● **Your goal**: Among the records below, which lines contain the string "that"? Report them.

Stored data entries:
▬▬▬▬▬▬

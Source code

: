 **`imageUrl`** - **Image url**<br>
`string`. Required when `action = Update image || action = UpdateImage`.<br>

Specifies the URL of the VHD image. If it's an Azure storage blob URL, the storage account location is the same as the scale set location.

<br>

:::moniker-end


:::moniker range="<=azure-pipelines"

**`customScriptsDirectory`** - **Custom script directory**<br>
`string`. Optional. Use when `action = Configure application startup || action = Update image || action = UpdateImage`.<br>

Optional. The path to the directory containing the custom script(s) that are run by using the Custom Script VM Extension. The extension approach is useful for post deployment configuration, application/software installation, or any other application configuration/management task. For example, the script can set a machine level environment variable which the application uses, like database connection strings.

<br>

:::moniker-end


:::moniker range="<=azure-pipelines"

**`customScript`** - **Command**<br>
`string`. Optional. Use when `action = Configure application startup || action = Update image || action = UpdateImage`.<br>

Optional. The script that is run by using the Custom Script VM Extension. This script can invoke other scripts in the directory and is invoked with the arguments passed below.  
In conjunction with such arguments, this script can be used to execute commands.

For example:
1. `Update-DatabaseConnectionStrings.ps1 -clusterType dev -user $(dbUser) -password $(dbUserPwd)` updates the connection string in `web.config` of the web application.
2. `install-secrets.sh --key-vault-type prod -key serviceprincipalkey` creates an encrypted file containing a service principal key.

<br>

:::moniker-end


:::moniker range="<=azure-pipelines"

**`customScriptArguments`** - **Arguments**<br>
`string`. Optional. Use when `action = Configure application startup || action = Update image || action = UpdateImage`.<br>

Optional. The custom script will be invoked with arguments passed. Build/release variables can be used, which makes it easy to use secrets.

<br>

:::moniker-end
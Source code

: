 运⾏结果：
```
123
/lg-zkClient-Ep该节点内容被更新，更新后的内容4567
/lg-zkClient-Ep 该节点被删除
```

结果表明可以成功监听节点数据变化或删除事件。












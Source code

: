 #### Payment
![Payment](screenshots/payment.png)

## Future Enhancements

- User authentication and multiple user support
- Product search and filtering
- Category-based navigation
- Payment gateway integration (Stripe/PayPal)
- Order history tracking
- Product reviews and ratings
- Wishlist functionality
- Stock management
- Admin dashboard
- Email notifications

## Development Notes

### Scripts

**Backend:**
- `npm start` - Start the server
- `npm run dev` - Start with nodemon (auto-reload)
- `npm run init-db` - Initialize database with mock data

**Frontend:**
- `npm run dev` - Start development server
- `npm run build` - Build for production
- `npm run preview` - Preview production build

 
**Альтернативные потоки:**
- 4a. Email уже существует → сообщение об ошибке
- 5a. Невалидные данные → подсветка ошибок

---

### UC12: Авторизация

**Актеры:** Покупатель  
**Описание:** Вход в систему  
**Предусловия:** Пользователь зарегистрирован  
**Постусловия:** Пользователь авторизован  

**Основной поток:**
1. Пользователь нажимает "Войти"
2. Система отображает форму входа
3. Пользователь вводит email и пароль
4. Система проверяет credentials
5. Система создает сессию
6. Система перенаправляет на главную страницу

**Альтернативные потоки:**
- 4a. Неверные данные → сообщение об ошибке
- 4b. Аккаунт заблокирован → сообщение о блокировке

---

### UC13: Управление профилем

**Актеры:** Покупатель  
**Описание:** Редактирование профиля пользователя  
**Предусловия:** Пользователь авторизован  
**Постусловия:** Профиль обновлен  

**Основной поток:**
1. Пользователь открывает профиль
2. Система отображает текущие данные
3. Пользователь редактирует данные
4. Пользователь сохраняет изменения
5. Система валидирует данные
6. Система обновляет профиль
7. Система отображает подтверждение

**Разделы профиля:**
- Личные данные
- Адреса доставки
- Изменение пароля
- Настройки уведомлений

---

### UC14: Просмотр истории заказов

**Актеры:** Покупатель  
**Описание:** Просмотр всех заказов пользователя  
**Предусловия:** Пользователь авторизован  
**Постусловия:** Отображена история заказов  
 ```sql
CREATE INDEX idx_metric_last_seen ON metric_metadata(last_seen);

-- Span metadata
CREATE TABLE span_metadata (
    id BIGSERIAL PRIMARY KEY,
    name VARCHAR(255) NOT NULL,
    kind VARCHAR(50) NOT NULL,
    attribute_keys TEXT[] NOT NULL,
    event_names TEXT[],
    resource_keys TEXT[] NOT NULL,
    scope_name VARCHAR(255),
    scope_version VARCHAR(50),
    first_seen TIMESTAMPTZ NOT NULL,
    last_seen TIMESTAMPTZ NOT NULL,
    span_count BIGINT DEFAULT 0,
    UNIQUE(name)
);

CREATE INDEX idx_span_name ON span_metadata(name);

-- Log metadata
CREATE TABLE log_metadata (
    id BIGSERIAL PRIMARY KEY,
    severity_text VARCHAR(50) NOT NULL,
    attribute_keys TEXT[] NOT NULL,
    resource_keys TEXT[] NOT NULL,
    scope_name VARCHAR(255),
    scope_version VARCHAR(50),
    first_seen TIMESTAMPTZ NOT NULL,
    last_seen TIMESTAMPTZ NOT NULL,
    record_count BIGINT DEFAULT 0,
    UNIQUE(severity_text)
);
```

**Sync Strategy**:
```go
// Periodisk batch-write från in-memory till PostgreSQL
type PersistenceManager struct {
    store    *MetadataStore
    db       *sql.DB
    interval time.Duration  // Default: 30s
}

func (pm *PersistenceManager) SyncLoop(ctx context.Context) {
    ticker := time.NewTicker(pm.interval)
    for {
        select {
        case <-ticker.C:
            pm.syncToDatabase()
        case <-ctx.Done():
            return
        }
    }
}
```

▬▬▬▬▬▬

● **Answer for this exercise**:
Optional. The path to the directory containing the custom script(s) that are run by using the Custom Script VM Extension. The extension approach is useful for post deployment configuration, application/software installation, or any other application configuration/management task. For example, the script can set a machine level environment variable which the application uses, like database connection strings.
Optional. The script that is run by using the Custom Script VM Extension. This script can invoke other scripts in the directory and is invoked with the arguments passed below.  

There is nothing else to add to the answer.